AVAILABLE DATA section start

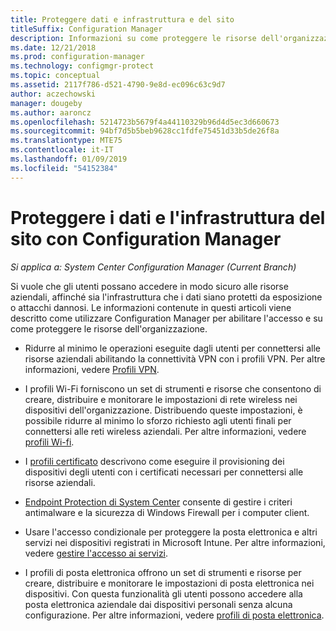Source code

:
 ```yaml
---
title: Proteggere dati e infrastruttura e del sito
titleSuffix: Configuration Manager
description: Informazioni su come proteggere le risorse dell'organizzazione da esposizione o attacchi dannosi con Configuration Manager.
ms.date: 12/21/2018
ms.prod: configuration-manager
ms.technology: configmgr-protect
ms.topic: conceptual
ms.assetid: 2117f786-d521-4790-9e8d-ec096c63c9d7
author: aczechowski
manager: dougeby
ms.author: aaroncz
ms.openlocfilehash: 5214723b5679f4a44110329b96d4d5ec3d660673
ms.sourcegitcommit: 94bf7d5b5beb9628cc1fdfe75451d33b5de26f8a
ms.translationtype: MTE75
ms.contentlocale: it-IT
ms.lasthandoff: 01/09/2019
ms.locfileid: "54152384"
---
```

# <a name="protect-data-and-site-infrastructure-with-configuration-manager"></a>Proteggere i dati e l'infrastruttura del sito con Configuration Manager

*Si applica a: System Center Configuration Manager (Current Branch)*

Si vuole che gli utenti possano accedere in modo sicuro alle risorse aziendali, affinché sia l'infrastruttura che i dati siano protetti da esposizione o attacchi dannosi. Le informazioni contenute in questi articoli viene descritto come utilizzare Configuration Manager per abilitare l'accesso e su come proteggere le risorse dell'organizzazione.  

- Ridurre al minimo le operazioni eseguite dagli utenti per connettersi alle risorse aziendali abilitando la connettività VPN con i profili VPN. Per altre informazioni, vedere [Profili VPN](/sccm/protect/deploy-use/vpn-profiles).  

- I profili Wi-Fi forniscono un set di strumenti e risorse che consentono di creare, distribuire e monitorare le impostazioni di rete wireless nei dispositivi dell'organizzazione. Distribuendo queste impostazioni, è possibile ridurre al minimo lo sforzo richiesto agli utenti finali per connettersi alle reti wireless aziendali. Per altre informazioni, vedere [profili Wi-fi](/sccm/protect/deploy-use/create-wifi-profiles).  

- I [profili certificato](/sccm/protect/deploy-use/introduction-to-certificate-profiles) descrivono come eseguire il provisioning dei dispositivi degli utenti con i certificati necessari per connettersi alle risorse aziendali.  

- [Endpoint Protection di System Center](/sccm/protect/deploy-use/endpoint-protection) consente di gestire i criteri antimalware e la sicurezza di Windows Firewall per i computer client.  

- Usare l'accesso condizionale per proteggere la posta elettronica e altri servizi nei dispositivi registrati in Microsoft Intune. Per altre informazioni, vedere [gestire l'accesso ai servizi](/sccm/protect/deploy-use/manage-access-to-services).  

- I profili di posta elettronica offrono un set di strumenti e risorse per creare, distribuire e monitorare le impostazioni di posta elettronica nei dispositivi. Con questa funzionalità gli utenti possono accedere alla posta elettronica aziendale dai dispositivi personali senza alcuna configurazione. Per altre informazioni, vedere [profili di posta elettronica](/sccm/protect/deploy-use/introduction-to-email-profiles).  

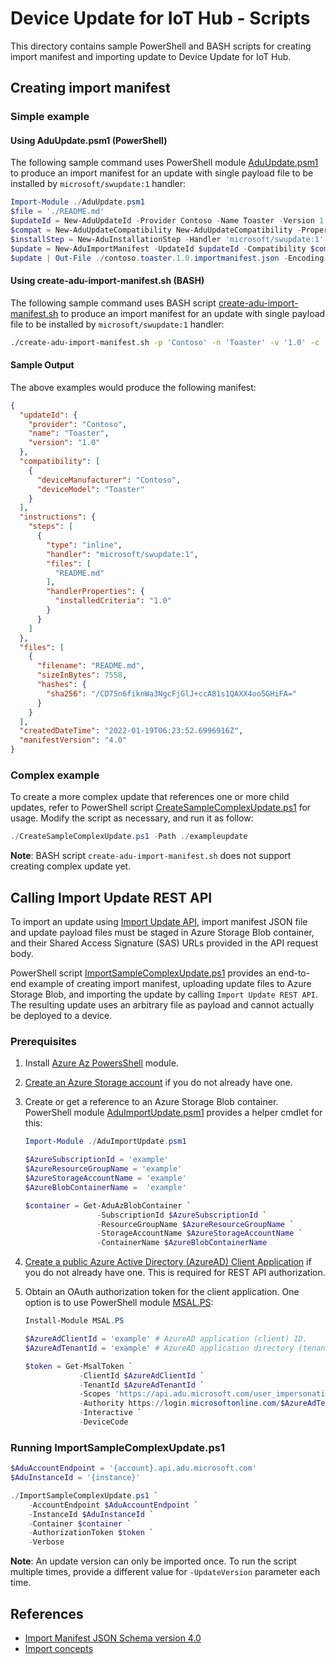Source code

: # Device Update for IoT Hub - Scripts

This directory contains sample PowerShell and BASH scripts for creating import manifest and importing update to Device Update for IoT Hub.

## Creating import manifest

### Simple example

#### Using AduUpdate.psm1 (PowerShell)

The following sample command uses PowerShell module [AduUpdate.psm1](AduUpdate.psm1) to produce an import manifest for an update with single payload file to be installed by `microsoft/swupdate:1` handler:

```powershell
Import-Module ./AduUpdate.psm1
$file = './README.md'
$updateId = New-AduUpdateId -Provider Contoso -Name Toaster -Version 1.0
$compat = New-AduUpdateCompatibility New-AduUpdateCompatibility -Properties @{ deviceManufacturer = 'Contoso'; deviceModel = 'Toaster' }
$installStep = New-AduInstallationStep -Handler 'microsoft/swupdate:1'-HandlerProperties @{ installedCriteria = '1.0' } -Files $file
$update = New-AduImportManifest -UpdateId $updateId -Compatibility $compat -InstallationSteps $installStep
$update | Out-File ./contoso.toaster.1.0.importmanifest.json -Encoding utf8
```

#### Using create-adu-import-manifest.sh (BASH)

The following sample command uses BASH script [create-adu-import-manifest.sh](create-adu-import-manifest.sh) to produce an import manifest for an update with single payload file to be installed by `microsoft/swupdate:1` handler:

```bash
./create-adu-import-manifest.sh -p 'Contoso' -n 'Toaster' -v '1.0' -c 'deviceManufacturer:Contoso' -c 'deviceModel:Toaster' -h 'microsoft/swupdate:1' -r 'installedCriteria:1.0' ./README.md > ./contoso.toaster.1.0.importmanifest.json
```

#### Sample Output

The above examples would produce the following manifest:

```json
{
  "updateId": {
    "provider": "Contoso",
    "name": "Toaster",
    "version": "1.0"
  },
  "compatibility": [
    {
      "deviceManufacturer": "Contoso",
      "deviceModel": "Toaster"
    }
  ],
  "instructions": {
    "steps": [
      {
        "type": "inline",
        "handler": "microsoft/swupdate:1",
        "files": [
          "README.md"
        ],
        "handlerProperties": {
          "installedCriteria": "1.0"
        }
      }
    ]
  },
  "files": [
    {
      "filename": "README.md",
      "sizeInBytes": 7558,
      "hashes": {
        "sha256": "/CD7Sn6fiknWa3NgcFjGlJ+ccA81s1QAXX4oo5GHiFA="
      }
    }
  ],
  "createdDateTime": "2022-01-19T06:23:52.6996916Z",
  "manifestVersion": "4.0"
}
```

### Complex example

To create a more complex update that references one or more child updates, refer to PowerShell script [CreateSampleComplexUpdate.ps1](CreateSampleComplexUpdate.ps1) for usage. Modify the script as necessary, and run it as follow:

```powershell
./CreateSampleComplexUpdate.ps1 -Path ./exampleupdate
```

**Note**: BASH script `create-adu-import-manifest.sh` does not support creating complex update yet.

## Calling Import Update REST API

To import an update using [Import Update API](https://docs.microsoft.com/en-us/rest/api/deviceupdate/updates/import-update), import manifest JSON file and update payload files must be staged in Azure Storage Blob container, and their Shared Access Signature (SAS) URLs provided in the API request body.

PowerShell script [ImportSampleComplexUpdate.ps1](ImportSampleComplexUpdate.ps1) provides an end-to-end example of creating import manifest, uploading update files to Azure Storage Blob, and importing the update by calling `Import Update REST API`. The resulting update uses an arbitrary file as payload and cannot actually be deployed to a device.

### Prerequisites

1. Install [Azure Az PowersShell](https://docs.microsoft.com/en-us/powershell/azure/install-az-ps) module.

2. [Create an Azure Storage account](https://docs.microsoft.com/en-us/azure/storage/common/storage-account-create?tabs=azure-portal) if you do not already have one.

3. Create or get a reference to an Azure Storage Blob container. PowerShell module [AduImportUpdate.psm1](AduImportUpdate.psm1) provides a helper cmdlet for this:

    ```powershell
    Import-Module ./AduImportUpdate.psm1

    $AzureSubscriptionId = 'example'
    $AzureResourceGroupName = 'example'
    $AzureStorageAccountName = 'example'
    $AzureBlobContainerName =  'example'

    $container = Get-AduAzBlobContainer `
                    -SubscriptionId $AzureSubscriptionId `
                    -ResourceGroupName $AzureResourceGroupName `
                    -StorageAccountName $AzureStorageAccountName `
                    -ContainerName $AzureBlobContainerName
    ```

4. [Create a public Azure Active Directory (AzureAD) Client Application](https://docs.microsoft.com/en-us/azure/iot-hub-device-update/device-update-control-access#authenticate-to-device-update-rest-apis-for-publishing-and-management) if you do not already have one. This is required for  REST API authorization.

5. Obtain an OAuth authorization token for the client application. One option is to use PowerShell module [MSAL.PS](https://github.com/AzureAD/MSAL.PS):

    ```powershell
    Install-Module MSAL.PS

    $AzureAdClientId = 'example' # AzureAD application (client) ID.
    $AzureAdTenantId = 'example' # AzureAD application directory (tenant) ID.

    $token = Get-MsalToken `
                -ClientId $AzureAdClientId `
                -TenantId $AzureAdTenantId `
                -Scopes 'https://api.adu.microsoft.com/user_impersonation' `
                -Authority https://login.microsoftonline.com/$AzureAdTenantId/v2.0 `
                -Interactive `
                -DeviceCode
    ```

### Running ImportSampleComplexUpdate.ps1

```powershell
$AduAccountEndpoint = '{account}.api.adu.microsoft.com'
$AduInstanceId = '{instance}'

./ImportSampleComplexUpdate.ps1 `
    -AccountEndpoint $AduAccountEndpoint `
    -InstanceId $AduInstanceId `
    -Container $container `
    -AuthorizationToken $token `
    -Verbose
```

**Note**: An update version can only be imported once. To run the script multiple times, provide a different value for `-UpdateVersion` parameter each time.

## References

- [Import Manifest JSON Schema version 4.0](https://docs.microsoft.com/en-us/azure/iot-hub-device-update/import-schema)
- [Import concepts](https://docs.microsoft.com/en-us/azure/iot-hub-device-update/import-concepts)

AVAILABLE DATA section end

THE PROBLEM
Send back an exact copy of only the lines from the line with "### Simple example" up to and including the line with "#### Using create-adu-import-manifest.sh" in the data above.

PROBLEM SOLUTION
### Simple example

#### Using AduUpdate.psm1 (PowerShell)

The following sample command uses PowerShell module [AduUpdate.psm1](AduUpdate.psm1) to produce an import manifest for an update with single payload file to be installed by `microsoft/swupdate:1` handler:

```powershell
Import-Module ./AduUpdate.psm1
$file = './README.md'
$updateId = New-AduUpdateId -Provider Contoso -Name Toaster -Version 1.0
$compat = New-AduUpdateCompatibility New-AduUpdateCompatibility -Properties @{ deviceManufacturer = 'Contoso'; deviceModel = 'Toaster' }
$installStep = New-AduInstallationStep -Handler 'microsoft/swupdate:1'-HandlerProperties @{ installedCriteria = '1.0' } -Files $file
$update = New-AduImportManifest -UpdateId $updateId -Compatibility $compat -InstallationSteps $installStep
$update | Out-File ./contoso.toaster.1.0.importmanifest.json -Encoding utf8
```

#### Using create-adu-import-manifest.sh (BASH)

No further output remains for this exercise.